Effects of a low level laser on periodontal tissue in hypofunctional teeth

Abstract

Malocclusions, such as an open bite and high canines, are often encountered in orthodontic practice. Teeth without occlusal stimuli are known as hypofunctional teeth, and numerous atrophic changes have been reported in the periodontal tissue, including reductions in blood vessels in the periodontal ligament (PDL), heavy root resorption, and reduced bone mineral density (BMD) in the alveolar bone. Low Level Laser (LLL) has been shown to have a positive effect on bone formation and the vasculature. Although the recovery of hypofunctional teeth remains unclear, LLL is expected to have a positive influence on periodontal tissue in occlusal hypofunction. The aim of the present study was to elucidate the relationship between LLL and periodontal tissue in occlusal hypofunction. Twenty-four male rats aged 5 weeks were randomly divided into control and hypofunctional groups. An anterior metal cap and bite plate were attached to the maxillary and mandibular incisors in the hypofunctional group to simulate occlusal hypofunction in the molars. LLL irradiation was applied to the maxillary first molar through the gingival sulcus in half of the rats. Rats were divided into four groups; control, control+LLL, hypofunctional, and hypofunctional+LLL. Exposure to LLL irradiation was performed for 3 minutes every other day for 2 weeks. Animals were examined by Micro-CT at 5 and 7 weeks and were subsequently sacrificed. Heads were resected and examined histologically and immunohistologically. The hypofunctional group had obvious stricture of the PDL. However, no significant differences were observed in the PDL and alveolar bone between the hypofunctional+LLL and the control groups. In addition, the expression of basic fibroblast growth factor (bFGF) and vascular endothelial growth factor (VEGF)-positive cells were higher in the hypofunctional + LLL group than in the hypofunctional group. These results indicated that LLL enhanced the production of bFGF and VEGF in the periodontal tissue of hypofunctional teeth.

Figure 1. Experimental model and itinerary.

(A) In order to eliminate occlusal force at the molar region, an anterior bite plate and metal cap were attached to the mandibular and maxillary incisors, respectively. (B) X-ray images were obtained to confirm the hypofunctional condition (○). (C) Itinerary.

Figure 2. Measurement items in detail.

(A) Micro-CT images of rat periodontal tissue. (B) Measurement items in detail. PDL thickness of the distal palatal root. BMD in the alveolar bone on the palatal side (500 µm³). Counting bFGF- and VEGF-positive cells. The middle 1/3 of the buccal aspect of the distal palatal root was selected for observations. A rectangular area (300×400 µm) including PDL cells and alveolar bone lining cells was used for measurements. B: buccal, P: palatal.

Figure 3. PDL thickness and BMD of in the alveolar bone.

(A) Micro-CT images of periodontal tissue at 7 weeks of age. (B) Comparison of PDL thicknesses between the four groups. (C) Comparison of BMDs between the four groups.

Figure 4. H-E staining and Immunohistochemical staining for bFGF and VEGF.

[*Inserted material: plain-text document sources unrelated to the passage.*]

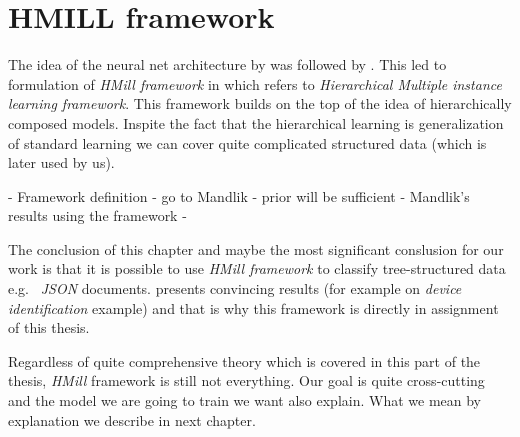 \section{HMILL framework}
The idea of the neural net architecture by  was followed by . This led to formulation of \emph{HMill framework} in \cite{Mandlik2020} which refers to \emph{Hierarchical Multiple instance learning framework}. This framework builds on the top of the idea of hierarchically composed models. Inspite the fact that the hierarchical learning is generalization of standard learning we can cover quite complicated structured data (which is later used by us).

- Framework definition
    - go to Mandlik
- prior will be sufficient
    - Mandlik's results using the framework
    - \cite{PevnyDedic2020}

The conclusion of this chapter and maybe the most significant conslusion for our work is that it is possible to use \emph{HMill framework} to classify tree-structured data e.g. \ \emph{JSON} documents. \citeauthor{Mandlik2020} presents convincing results (for example on \emph{device identification} example) and that is why this framework is directly in assignment of this thesis.

Regardless of quite comprehensive theory which is covered in this part of the thesis, \emph{HMill} framework is still not everything. Our goal is quite cross-cutting and the model we are going to train we want also explain. What we mean by explanation we describe in next chapter.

(A) H-E staining. H-E stained sections of rat periodontal tissue. (a) control group, (b) control+LLL group, (c) hypofunctional group, (d) hypofunctional+LLL group. R: root, B: alveolar bone, Bar = 100 µm. (B) Immunohistochemical staining for bFGF and VEGF. One of the bFGF- and VEGF-positive cells in the control group (arrow head) was selected to determine the density for cell counting. (a) control group, (b) control+LLL group, (c) hypofunctional group, (d) hypofunctional+LLL group. R: root, B: alveolar bone, PDL: periodontal ligament, Bar = 100 µm. (C) Comparison of the number of bFGF- and VEGF-positive cells between the four groups.